** Data shown follows **
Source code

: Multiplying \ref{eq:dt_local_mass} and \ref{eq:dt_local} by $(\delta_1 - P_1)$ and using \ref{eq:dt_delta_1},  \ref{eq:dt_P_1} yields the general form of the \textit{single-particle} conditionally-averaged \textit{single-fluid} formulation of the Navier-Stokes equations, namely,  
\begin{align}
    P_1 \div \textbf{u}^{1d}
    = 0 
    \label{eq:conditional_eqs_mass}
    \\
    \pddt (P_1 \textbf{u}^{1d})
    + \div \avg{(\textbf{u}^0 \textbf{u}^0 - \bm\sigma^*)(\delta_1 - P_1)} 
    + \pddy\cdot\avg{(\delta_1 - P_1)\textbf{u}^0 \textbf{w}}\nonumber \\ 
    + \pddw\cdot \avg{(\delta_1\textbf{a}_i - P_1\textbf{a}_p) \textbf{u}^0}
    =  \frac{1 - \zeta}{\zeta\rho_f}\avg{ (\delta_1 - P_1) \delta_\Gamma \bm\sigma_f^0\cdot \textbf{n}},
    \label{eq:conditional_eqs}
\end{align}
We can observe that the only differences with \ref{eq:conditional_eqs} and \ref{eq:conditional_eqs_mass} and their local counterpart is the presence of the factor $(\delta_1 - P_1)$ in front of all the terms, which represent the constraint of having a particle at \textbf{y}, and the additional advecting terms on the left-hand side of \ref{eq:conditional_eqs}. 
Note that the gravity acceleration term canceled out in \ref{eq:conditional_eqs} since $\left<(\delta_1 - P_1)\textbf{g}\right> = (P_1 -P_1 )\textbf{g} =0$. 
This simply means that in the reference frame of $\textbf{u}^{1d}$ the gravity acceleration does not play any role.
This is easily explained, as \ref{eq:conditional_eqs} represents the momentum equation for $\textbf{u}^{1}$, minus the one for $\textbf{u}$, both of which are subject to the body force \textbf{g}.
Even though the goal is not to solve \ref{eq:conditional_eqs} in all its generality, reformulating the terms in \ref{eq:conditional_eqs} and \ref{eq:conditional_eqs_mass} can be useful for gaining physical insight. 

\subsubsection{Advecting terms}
** End of Data shown **
Assignment -
When the string "cdot" occurs in a line of the material, that line belongs in the answer.

Reply to the exercise -
    + \pddy\cdot\avg{(\delta_1 - P_1)\textbf{u}^0 \textbf{w}}\nonumber \\ 
    + \pddw\cdot \avg{(\delta_1\textbf{a}_i - P_1\textbf{a}_p) \textbf{u}^0}
    =  \frac{1 - \zeta}{\zeta\rho_f}\avg{ (\delta_1 - P_1) \delta_\Gamma \bm\sigma_f^0\cdot \textbf{n}},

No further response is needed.